◆ **WORK REQUEST**
Show each line of the data below that has the string "will" in it.

---------- SOURCE RECORDS

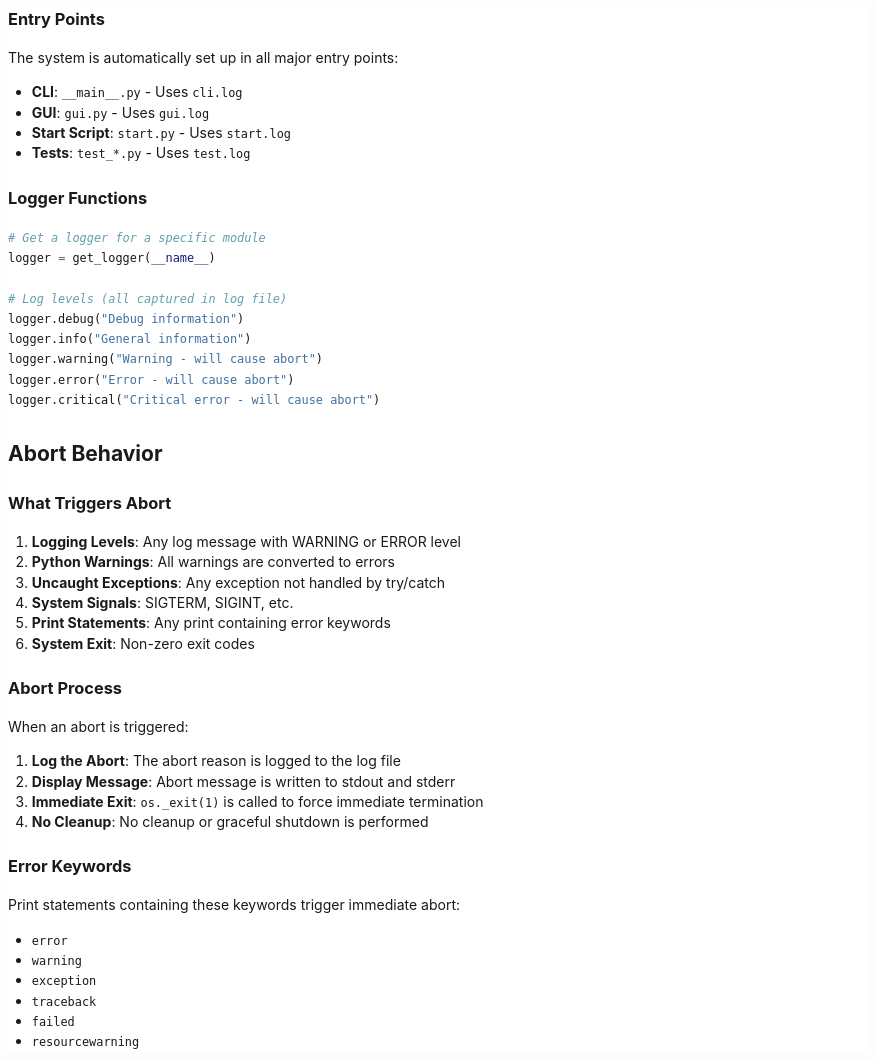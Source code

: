 ### Entry Points

The system is automatically set up in all major entry points:

- **CLI**: `__main__.py` - Uses `cli.log`
- **GUI**: `gui.py` - Uses `gui.log`
- **Start Script**: `start.py` - Uses `start.log`
- **Tests**: `test_*.py` - Uses `test.log`

### Logger Functions

```python
# Get a logger for a specific module
logger = get_logger(__name__)

# Log levels (all captured in log file)
logger.debug("Debug information")
logger.info("General information")
logger.warning("Warning - will cause abort")
logger.error("Error - will cause abort")
logger.critical("Critical error - will cause abort")
```

## Abort Behavior

### What Triggers Abort

1. **Logging Levels**: Any log message with WARNING or ERROR level
2. **Python Warnings**: All warnings are converted to errors
3. **Uncaught Exceptions**: Any exception not handled by try/catch
4. **System Signals**: SIGTERM, SIGINT, etc.
5. **Print Statements**: Any print containing error keywords
6. **System Exit**: Non-zero exit codes

### Abort Process

When an abort is triggered:

1. **Log the Abort**: The abort reason is logged to the log file
2. **Display Message**: Abort message is written to stdout and stderr
3. **Immediate Exit**: `os._exit(1)` is called to force immediate termination
4. **No Cleanup**: No cleanup or graceful shutdown is performed

### Error Keywords

Print statements containing these keywords trigger immediate abort:
- `error`
- `warning`
- `exception`
- `traceback`
- `failed`
- `resourcewarning`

--------------------

◆ **YOUR SOLUTION**
logger.warning("Warning - will cause abort")
logger.error("Error - will cause abort")
logger.critical("Critical error - will cause abort")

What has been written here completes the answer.